Task item: What is the number of lines below that include the string "transfer"? Provide that number alone.
-- -- --
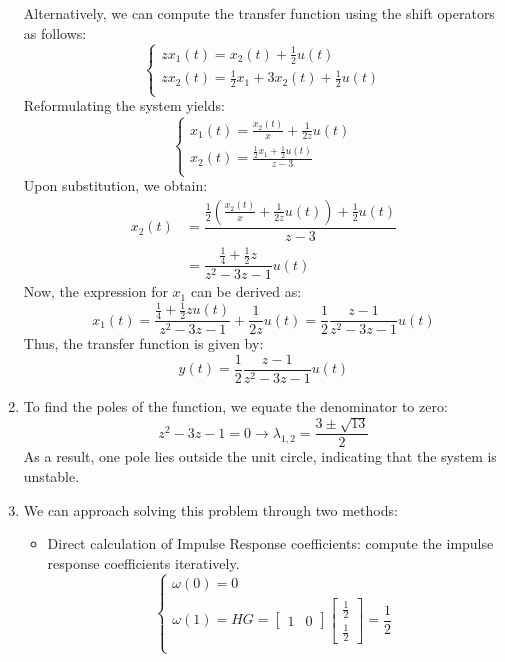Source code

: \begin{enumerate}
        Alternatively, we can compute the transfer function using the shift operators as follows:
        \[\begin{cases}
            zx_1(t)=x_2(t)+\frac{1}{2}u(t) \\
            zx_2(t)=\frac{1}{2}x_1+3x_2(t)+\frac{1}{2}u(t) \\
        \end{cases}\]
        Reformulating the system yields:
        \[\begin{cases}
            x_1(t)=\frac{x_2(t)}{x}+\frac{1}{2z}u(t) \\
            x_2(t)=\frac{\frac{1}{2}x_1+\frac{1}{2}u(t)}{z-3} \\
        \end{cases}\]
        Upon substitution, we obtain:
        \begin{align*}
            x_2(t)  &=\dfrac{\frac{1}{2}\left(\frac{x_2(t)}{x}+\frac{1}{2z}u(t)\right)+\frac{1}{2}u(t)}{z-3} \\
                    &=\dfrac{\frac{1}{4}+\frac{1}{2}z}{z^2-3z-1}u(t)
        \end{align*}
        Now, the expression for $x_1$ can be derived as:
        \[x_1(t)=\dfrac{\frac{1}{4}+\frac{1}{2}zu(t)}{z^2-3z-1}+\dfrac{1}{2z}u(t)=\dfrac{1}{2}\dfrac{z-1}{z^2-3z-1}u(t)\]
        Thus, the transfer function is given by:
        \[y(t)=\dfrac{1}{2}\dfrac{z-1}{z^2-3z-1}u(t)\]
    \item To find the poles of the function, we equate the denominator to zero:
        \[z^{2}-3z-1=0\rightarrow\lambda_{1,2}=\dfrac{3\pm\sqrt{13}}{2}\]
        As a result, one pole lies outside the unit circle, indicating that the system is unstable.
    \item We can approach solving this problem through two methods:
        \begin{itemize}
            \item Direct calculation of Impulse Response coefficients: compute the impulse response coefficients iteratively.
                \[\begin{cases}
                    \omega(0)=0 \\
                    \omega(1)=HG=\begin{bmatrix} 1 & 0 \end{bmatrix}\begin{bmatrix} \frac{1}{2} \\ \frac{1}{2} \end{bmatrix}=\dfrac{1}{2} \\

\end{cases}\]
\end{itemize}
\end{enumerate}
-- -- --
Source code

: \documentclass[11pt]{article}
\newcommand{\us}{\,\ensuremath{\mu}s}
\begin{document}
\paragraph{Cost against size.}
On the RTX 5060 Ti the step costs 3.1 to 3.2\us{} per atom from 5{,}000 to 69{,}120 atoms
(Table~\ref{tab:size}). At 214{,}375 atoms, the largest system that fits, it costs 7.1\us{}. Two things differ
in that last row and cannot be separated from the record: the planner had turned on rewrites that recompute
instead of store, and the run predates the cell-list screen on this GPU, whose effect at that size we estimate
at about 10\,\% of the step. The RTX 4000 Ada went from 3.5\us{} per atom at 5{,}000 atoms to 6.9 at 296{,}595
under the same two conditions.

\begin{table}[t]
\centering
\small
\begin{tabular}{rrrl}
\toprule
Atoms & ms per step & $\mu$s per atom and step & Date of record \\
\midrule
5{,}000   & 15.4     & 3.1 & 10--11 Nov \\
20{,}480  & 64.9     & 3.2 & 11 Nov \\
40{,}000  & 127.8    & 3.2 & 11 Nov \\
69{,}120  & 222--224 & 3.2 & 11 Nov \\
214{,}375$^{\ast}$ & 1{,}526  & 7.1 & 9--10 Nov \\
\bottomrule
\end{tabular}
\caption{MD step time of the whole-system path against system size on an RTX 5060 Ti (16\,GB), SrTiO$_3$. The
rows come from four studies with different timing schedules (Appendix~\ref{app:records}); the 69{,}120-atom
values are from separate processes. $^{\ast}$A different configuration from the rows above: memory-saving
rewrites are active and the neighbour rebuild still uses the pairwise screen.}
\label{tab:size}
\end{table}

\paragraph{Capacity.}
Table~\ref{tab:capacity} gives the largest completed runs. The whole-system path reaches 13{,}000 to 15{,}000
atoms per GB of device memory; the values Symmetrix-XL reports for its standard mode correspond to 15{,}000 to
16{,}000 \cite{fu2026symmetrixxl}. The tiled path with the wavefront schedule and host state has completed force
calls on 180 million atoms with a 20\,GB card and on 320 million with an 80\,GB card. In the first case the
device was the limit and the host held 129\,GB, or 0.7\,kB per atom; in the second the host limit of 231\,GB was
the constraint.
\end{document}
-- -- --
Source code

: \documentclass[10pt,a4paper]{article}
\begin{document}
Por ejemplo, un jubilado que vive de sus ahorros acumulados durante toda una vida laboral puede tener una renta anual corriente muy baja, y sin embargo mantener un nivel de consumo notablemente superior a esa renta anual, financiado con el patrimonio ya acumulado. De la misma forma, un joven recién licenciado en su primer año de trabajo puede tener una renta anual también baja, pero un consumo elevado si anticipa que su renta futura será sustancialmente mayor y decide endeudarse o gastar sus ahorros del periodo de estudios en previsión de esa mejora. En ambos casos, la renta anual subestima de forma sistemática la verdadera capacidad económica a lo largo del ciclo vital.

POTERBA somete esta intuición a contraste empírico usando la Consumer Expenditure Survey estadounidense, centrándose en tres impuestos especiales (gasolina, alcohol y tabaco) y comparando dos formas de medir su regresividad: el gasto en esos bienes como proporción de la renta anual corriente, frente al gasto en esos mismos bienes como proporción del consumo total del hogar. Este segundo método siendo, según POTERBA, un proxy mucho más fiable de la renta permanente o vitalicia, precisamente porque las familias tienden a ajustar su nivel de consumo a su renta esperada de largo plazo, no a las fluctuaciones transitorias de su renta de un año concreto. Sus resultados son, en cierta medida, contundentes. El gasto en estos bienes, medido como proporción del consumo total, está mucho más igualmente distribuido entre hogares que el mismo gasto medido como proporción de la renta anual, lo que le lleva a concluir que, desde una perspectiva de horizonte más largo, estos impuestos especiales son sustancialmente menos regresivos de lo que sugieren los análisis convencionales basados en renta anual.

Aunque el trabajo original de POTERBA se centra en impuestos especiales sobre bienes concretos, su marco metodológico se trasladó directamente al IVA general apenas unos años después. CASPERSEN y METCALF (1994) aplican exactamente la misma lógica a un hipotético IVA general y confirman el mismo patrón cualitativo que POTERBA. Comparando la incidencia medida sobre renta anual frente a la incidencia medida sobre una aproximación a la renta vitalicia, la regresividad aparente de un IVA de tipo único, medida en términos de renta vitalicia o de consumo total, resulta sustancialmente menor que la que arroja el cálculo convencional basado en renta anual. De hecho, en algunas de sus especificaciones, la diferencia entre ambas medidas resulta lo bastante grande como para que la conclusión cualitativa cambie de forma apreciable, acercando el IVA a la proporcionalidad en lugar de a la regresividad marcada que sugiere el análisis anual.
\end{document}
-- -- --
Written reply: 2